Federal Reserve Bank of Dallas Clearly Explains Why Speculation Didn’t Drive Oil Prices in 2008
And that applies similarly to food….
This past week there have been a couple of news items announcing that a large petition by “450 economists” wants to limit global food commodity speculation which is causing high food prices for the world’s poor food consumer. Since I just posted, Round Two. Does Speculation Cause High Food Prices? on this blog ten days ago, I wanted to follow-up by connecting a few dots.
Just my luck, the Federal Reserve Bank of Dallas has just produced a new report which clearly states and illustrates why the oil price peak of 2008 was not caused by speculators but by the fundamentals of supply and demand. (The dynamics for oil are very similar to the food commodities.)
First, about this news item that the world’s “economists” are going after the food speculators:
More than 450 economists from some 40 countries, and at institutions including Berkeley, Cambridge and Oxford universities, urged this week’s meeting of finance ministers from the G20 group of leading industrialised countries to “curb excessive speculation” in agriculture futures. The letter, which blamed speculators for “contributing to increasing volatility and record high food prices”, and so “exacerbating global hunger”, demand caps on their positions.
“Limits could be set at a level that would maintain sufficient liquidity in the markets while preventing an excessive concentration of purely financial actors,” the letter said. “Clear limits would provide regulatory certainty, promoting stable and sustainable derivatives markets to the benefit of food producers, consumers and broader economic stability.”

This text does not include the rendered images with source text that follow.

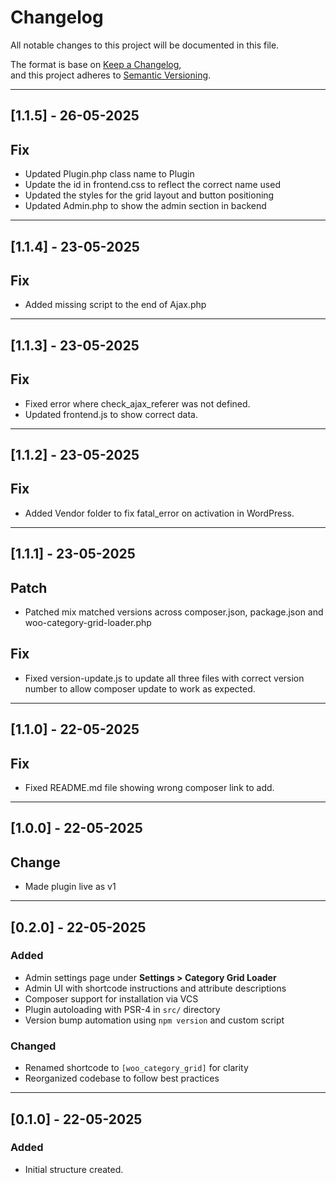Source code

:# Changelog

All notable changes to this project will be documented in this file.

The format is base on [Keep a Changelog](https://keepachangelog.com/en/1.0.0/),  
and this project adheres to [Semantic Versioning](https://semver.org/spec/v2.0.0.html).

---

## [1.1.5] - 26-05-2025
## Fix
- Updated Plugin.php class name to Plugin
- Update the id in frontend.css to reflect the correct name used
- Updated the styles for the grid layout and button positioning
- Updated Admin.php to show the admin section in backend

---

## [1.1.4] - 23-05-2025
## Fix
- Added missing script to the end of Ajax.php

---

## [1.1.3] - 23-05-2025
## Fix
- Fixed error where check_ajax_referer was not defined.
- Updated frontend.js to show correct data.

---

## [1.1.2] - 23-05-2025
## Fix
- Added Vendor folder to fix fatal_error on activation in WordPress.

--- 

## [1.1.1] - 23-05-2025
## Patch
- Patched mix matched versions across composer.json, package.json and woo-category-grid-loader.php

## Fix
- Fixed version-update.js to update all three files with correct version number to allow composer update to work as expected.

---

## [1.1.0] - 22-05-2025
## Fix
- Fixed README.md file showing wrong composer link to add.

---

## [1.0.0] - 22-05-2025
## Change
- Made plugin live as v1

---

## [0.2.0] - 22-05-2025
### Added
- Admin settings page under **Settings > Category Grid Loader**
- Admin UI with shortcode instructions and attribute descriptions
- Composer support for installation via VCS
- Plugin autoloading with PSR-4 in `src/` directory
- Version bump automation using `npm version` and custom script

### Changed
- Renamed shortcode to `[woo_category_grid]` for clarity
- Reorganized codebase to follow best practices

---

## [0.1.0] - 22-05-2025

### Added
- Initial structure created.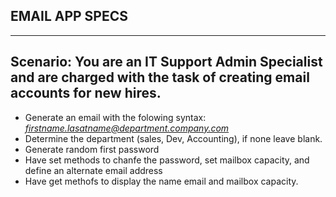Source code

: ## EMAIL APP SPECS
___
Scenario: You are an IT Support Admin Specialist and are charged with the task of creating email accounts for new hires.
---


* Generate an email with the folowing syntax: *firstname.lasatname@department.company.com*
* Determine the department (sales, Dev, Accounting), if none leave blank.
* Generate random first password
* Have set methods to chanfe the password, set mailbox capacity, and define an alternate email address
* Have get methofs to display the name email and mailbox capacity.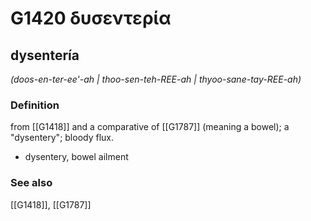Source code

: # G1420 δυσεντερία

## dysentería

_(doos-en-ter-ee'-ah | thoo-sen-teh-REE-ah | thyoo-sane-tay-REE-ah)_

### Definition

from [[G1418]] and a comparative of [[G1787]] (meaning a bowel); a "dysentery"; bloody flux.

- dysentery, bowel ailment

### See also

[[G1418]], [[G1787]]

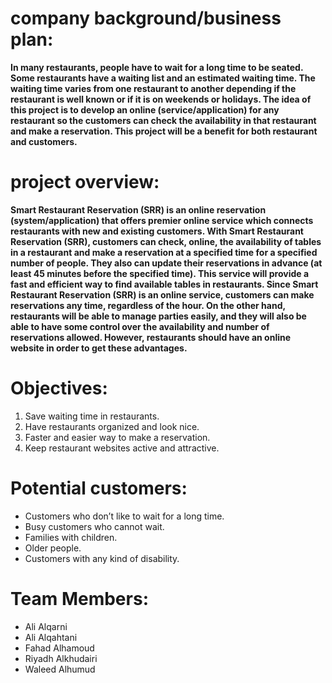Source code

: # company background/business plan: #

**In many restaurants, people have to wait for a long time to be seated. Some restaurants have a waiting list and an estimated waiting time. The waiting time varies from one restaurant to another depending  if the restaurant is well known or if it is on weekends or holidays. The idea of this project is to develop an online (service/application) for any restaurant so the customers can check the availability in that restaurant and make a reservation. This project will be a benefit for both restaurant and customers.**
# project overview: #
**Smart Restaurant Reservation (SRR) is an online reservation (system/application) that offers premier online service which connects restaurants with new and existing customers. With Smart Restaurant Reservation (SRR), customers can check, online, the availability of tables in a restaurant and make a reservation at a specified time for a specified number of people. They also can update their reservations in advance (at least 45 minutes before the specified time).  This service will provide a fast and  efficient way to find available tables in restaurants. Since Smart Restaurant Reservation (SRR) is an online service, customers can make reservations any time, regardless of the hour. On the other hand, restaurants will be able to manage parties  easily, and they will also be able to have some control over the availability and number of reservations allowed. However, restaurants should have an online website in order to get these advantages.**

# Objectives: #

  1. Save waiting time in restaurants.
  1. Have restaurants organized and look nice.
  1. Faster and easier way to make a reservation.
  1. Keep restaurant websites active and attractive.



# Potential customers: #
  * Customers who don’t like to wait for a long time.
  * Busy customers who cannot wait.
  * Families with children.
  * Older people.
  * Customers with any kind of disability.



# Team Members: #

  * Ali Alqarni
  * Ali Alqahtani
  * Fahad Alhamoud
  * Riyadh Alkhudairi
  * Waleed Alhumud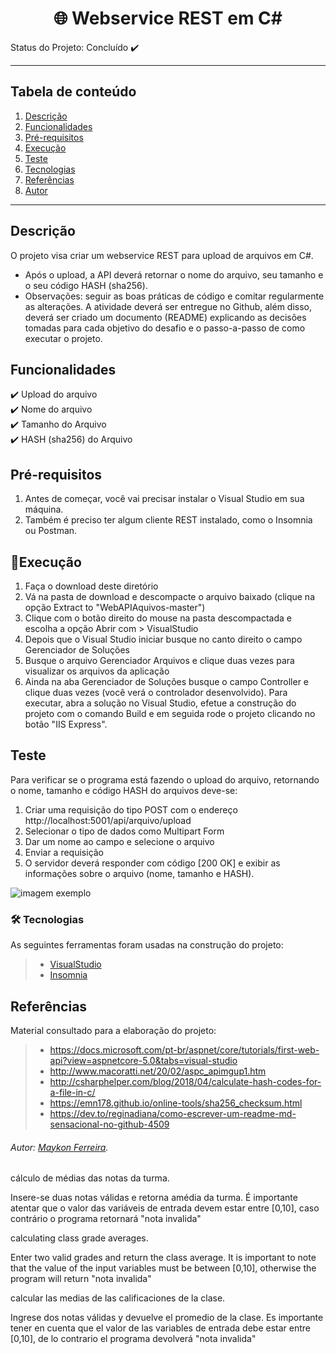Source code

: <h1 align="center">🌐 Webservice REST em C#</h1> 


Status do Projeto: Concluído :heavy_check_mark:


*******
## Tabela de conteúdo 
 1. [Descrição](#descricao)
 2. [Funcionalidades](#funcional)
 3. [Pré-requisitos](#prereq)
 4. [Execução](#execucao)
 5. [Teste](#test)
 6. [Tecnologias](#tec)
 7. [Referências](#ref)
 8. [Autor](#autor)

*******

<div id='descricao'/>  

## Descrição

O projeto visa criar um webservice REST para upload de arquivos em C#.
- Após o upload, a API deverá retornar o nome do arquivo, seu tamanho e o
seu código HASH (sha256).
- Observações: seguir as boas práticas de código e comitar regularmente as
alterações. A atividade deverá ser entregue no Github, além disso, deverá ser criado um documento (README)
explicando as decisões tomadas para cada objetivo do desafio e o passo-a-passo de como executar o projeto.

<div id='funcional'/>  

## Funcionalidades

  :heavy_check_mark: Upload do arquivo <br>
  :heavy_check_mark: Nome do arquivo <br>
  :heavy_check_mark: Tamanho do Arquivo <br>
  :heavy_check_mark: HASH (sha256) do Arquivo <br>

<div id='prereq'/>

## Pré-requisitos
1. Antes de começar, você vai precisar instalar o Visual Studio em sua máquina.
2. Também é preciso ter algum cliente REST instalado, como o Insomnia ou Postman.


<div id='execucao'/>  

## 🤖Execução
1. Faça o download deste diretório
2. Vá na pasta de download e descompacte o arquivo baixado (clique na opção Extract to "WebAPIAquivos-master")
3. Clique com o botão direito do mouse na pasta descompactada e escolha a opção Abrir com > VisualStudio
4. Depois que o Visual Studio iniciar busque no canto direito o campo Gerenciador de Soluções
5. Busque o arquivo Gerenciador Arquivos e clique duas vezes para visualizar os arquivos da aplicação
6. Ainda na aba Gerenciador de Soluções busque o campo Controller e clique duas vezes (você verá o controlador desenvolvido). Para executar, abra a solução no Visual Studio, efetue a construção do projeto com o comando Build e em seguida rode o projeto clicando no botão "IIS Express".


<div id='test'/>  

## Teste 
Para verificar se o programa está fazendo o upload do arquivo, retornando o nome, tamanho e código HASH do arquivos deve-se:
1. Criar uma requisição do tipo POST com o endereço http://localhost:5001/api/arquivo/upload
2. Selecionar o tipo de dados como Multipart Form
3. Dar um nome ao campo e selecione o arquivo
4. Enviar a requisição
5. O servidor deverá responder com código [200 OK] e exibir as informações sobre o arquivo (nome, tamanho e HASH).

![imagem exemplo](docs/utilizacao.png)



<div id='tec'/>  

### 🛠 Tecnologias

As seguintes ferramentas foram usadas na construção do projeto:

>- [VisualStudio](https://visualstudio.microsoft.com)
>- [Insomnia](https://insomnia.rest)

<div id='ref'/> 

## Referências
Material consultado para a elaboração do projeto:
>- https://docs.microsoft.com/pt-br/aspnet/core/tutorials/first-web-api?view=aspnetcore-5.0&tabs=visual-studio
>- http://www.macoratti.net/20/02/aspc_apimgup1.htm
>- http://csharphelper.com/blog/2018/04/calculate-hash-codes-for-a-file-in-c/
>- https://emn178.github.io/online-tools/sha256_checksum.html
>- https://dev.to/reginadiana/como-escrever-um-readme-md-sensacional-no-github-4509

<div id='autor'/> 

###### Autor: [*Maykon Ferreira*](https://www.linkedin.com/in/maykon-ferreira/).
cálculo de médias das notas da turma.

Insere-se duas notas válidas e retorna amédia da turma.
É importante atentar que o valor das variáveis de entrada devem estar entre [0,10], caso contrário o programa retornará "nota invalida"


calculating class grade averages.

Enter two valid grades and return the class average.
It is important to note that the value of the input variables must be between [0,10], otherwise the program will return "nota invalida"


calcular las medias de las calificaciones de la clase.

Ingrese dos notas válidas y devuelve el promedio de la clase.
Es importante tener en cuenta que el valor de las variables de entrada debe estar entre [0,10], de lo contrario el programa devolverá "nota invalida"
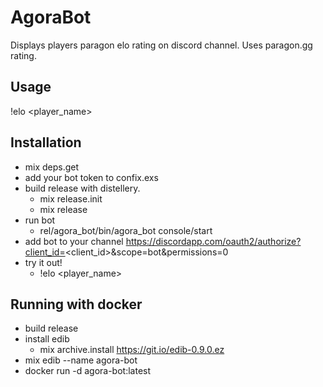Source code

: # AgoraBot

Displays players paragon elo rating on discord channel. Uses paragon.gg rating.

## Usage

!elo <player_name>

## Installation
- mix deps.get
- add your bot token to confix.exs
- build release with distellery.
  - mix release.init
  - mix release
- run bot
  - rel/agora_bot/bin/agora_bot console/start
- add bot to your channel https://discordapp.com/oauth2/authorize?client_id=<client_id>&scope=bot&permissions=0
- try it out!
  - !elo <player_name>

## Running with docker
- build release
- install edib
  - mix archive.install https://git.io/edib-0.9.0.ez
- mix edib --name agora-bot
- docker run -d agora-bot:latest
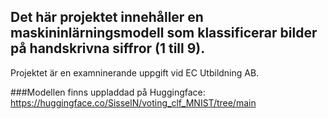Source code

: ## Det här projektet innehåller en maskininlärningsmodell som klassificerar bilder på handskrivna siffror (1 till 9).
Projektet är en examninerande uppgift vid EC Utbildning AB.

###Modellen finns uppladdad på Huggingface: https://huggingface.co/SisselN/voting_clf_MNIST/tree/main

… “On balance, we see more potential upside than downside to ag prices as speculators look to reposition on any sustained risk-on rally,” Mr Deane said.
The economists said that proposals to increase market transparency were vital, but would not go far enough to tackle excessive financial speculation. Instead, they urged finance ministers to support a move to cap the proportion of agricultural commodity derivatives markets that can be held by traders. … Deborah Doane, director of the World Development Movement, said that “excessive” lobbying from the finance sector seemed to be delaying political action, both in the UK and elsewhere.
What does the Federal Reserve Bank of Dallas have to do with it?
Those concerned need pointed to this new report out from the Federal Reserve Bank of Dallas by Michael D. Plante and Mine K. Yücel which so clearly demonstrates and concludes that that market fundamentals, and not speculation, were behind the dramatic rise and fall in oil prices, the dynamics of which, are similar to food prices.
In the explanation, after going through hoarding possibilities, and comparisons to a few commodity movements not having futures markets that mirrored oil’s move, they conclude that the commodity movements were “consistent with a pure demand story, rather than a speculation one.”
This chart demonstrates the dynamics of the price movement quite well:
I hope this helps the doubters out there. I have been occasionally visiting a TED sponsored discussion thread about this that is attempting to convince readers that speculation is causing dangerous food price movements and many assume and believe this because it seems right to them (faith-based). I am grateful to Scott Irwin and a few other key economists such as Paul Krugman, Andy Harless, Michael J Roberts, James Hamilton, Mark Thoma, and Parke Wilde, who have helped educate me on this issue, along with others rjs, jjb, and Nevil Speer. And, lastly, if people want to go after something causing global high food prices, they need to go after the corn ethanol policy here in the U.S.
UPDATE: 5 minutes after posting this I’ve seen the Bloomberg article “For those who say no evidence exists linking excessive speculation and prices, they just aren’t looking,” CFTC Commissioner Bart Chilton said today in a statement. “Scores of studies and papers exist which document the linkage.”